‘I know the struggles many of you face.’ Michelle Obama Delivers Emotional Speech to Chicago High School Graduates.

Michelle Obama


First Lady Michelle Obama recently visited Chicago’s South Side, the neighborhood she grew up in, to deliver an impassioned speech to the graduates of Dr. Martin Luther King Jr. College Preparatory High School. Obama urged the students of the school, which made headlines in 2013 when Hadiya Pendleton, a student at the school, was fatally shot, to challenge the narratives about their city.

“Hadiya’s memory is truly a blessing and an inspiration to me and my husband, and to people across this country and around the world. I know that many of you are thinking about Hadiya right now and feeling the hole that she’s left in your hearts.”

Obama attended the funeral of Pendleton, who was killed one week after visiting the White House and would have graduated yesterday. An empty chair with draped with purple fabric and flowers was reserved in her honor, and the teen’s family was presented with her class ring.

Michelle Obama, who was born and raised in South Side, Chicago expressed empathy for the students who were tasked with changing troubling the perceptions of their community in addition to dealing with personal hardships.

“I was born and raised here on the South Side – in South Shore – and I am who I am today because of this community,” Obama said. “I know the struggles many of you face: how you walk the long way home to avoid the gangs; how you fight to concentrate on your homework when there’s too much noise at home; how you keep it together when your family’s having a hard time making ends meet.”
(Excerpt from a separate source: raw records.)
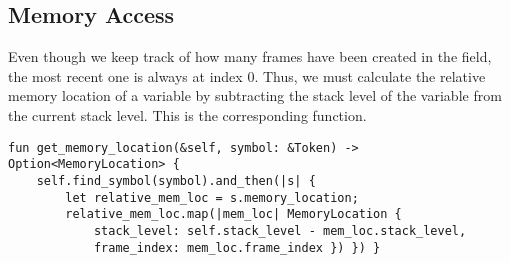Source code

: \subsection{Memory Access}

Even though we keep track of how many frames have been created in the
 field, the most recent one is always at index 0. Thus, we
must calculate the relative memory location of a variable by subtracting the
stack level of the variable from the current stack level. This is the corresponding function.


    {

        \lstset{xleftmargin=0\textwidth,aboveskip=0pt,belowskip=0pt}

        \begin{lstlisting}
fun get_memory_location(&self, symbol: &Token) -> Option<MemoryLocation> {
    self.find_symbol(symbol).and_then(|s| {
        let relative_mem_loc = s.memory_location;
        relative_mem_loc.map(|mem_loc| MemoryLocation {
            stack_level: self.stack_level - mem_loc.stack_level,
            frame_index: mem_loc.frame_index }) }) }
\end{lstlisting}

    }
“I’m here tonight because I want people across this country to know that story, the real story of the South Side — the story of that quiet majority of good folks, families like mine and young people like you who face real challenges, but make good choices every single day,” she said.

She ended the speech on an uplifting note,

“If Hadiya’s friends and family could survive the heartbreak and pain; if they could found organizations to honor her unfulfilled dreams; if they could inspire folks across this country to wear orange in protest to gun violence,” she said, “then I know you all can live your life with the same determination and joy that Hadiya lived her life. I know you all can dig deep and keep on fighting to fulfill your own dreams.”